▶ TO DO
Say how many of the lines below include the word "only", and write nothing else.

▶ PROVIDED DATA
◇ ◇ ◇ ◇ ◇
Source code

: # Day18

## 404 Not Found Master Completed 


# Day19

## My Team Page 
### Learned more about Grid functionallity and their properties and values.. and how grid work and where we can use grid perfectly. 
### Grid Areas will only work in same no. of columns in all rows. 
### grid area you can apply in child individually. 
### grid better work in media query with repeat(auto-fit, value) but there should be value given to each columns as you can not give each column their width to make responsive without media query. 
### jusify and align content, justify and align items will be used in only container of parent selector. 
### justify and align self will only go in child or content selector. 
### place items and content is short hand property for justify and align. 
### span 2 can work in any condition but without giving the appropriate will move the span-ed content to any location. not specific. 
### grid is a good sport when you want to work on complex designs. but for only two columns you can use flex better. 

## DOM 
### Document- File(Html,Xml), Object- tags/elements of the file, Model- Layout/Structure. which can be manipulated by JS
◇ ◇ ◇ ◇ ◇
▶ RESULT FOR THIS EXERCISE
4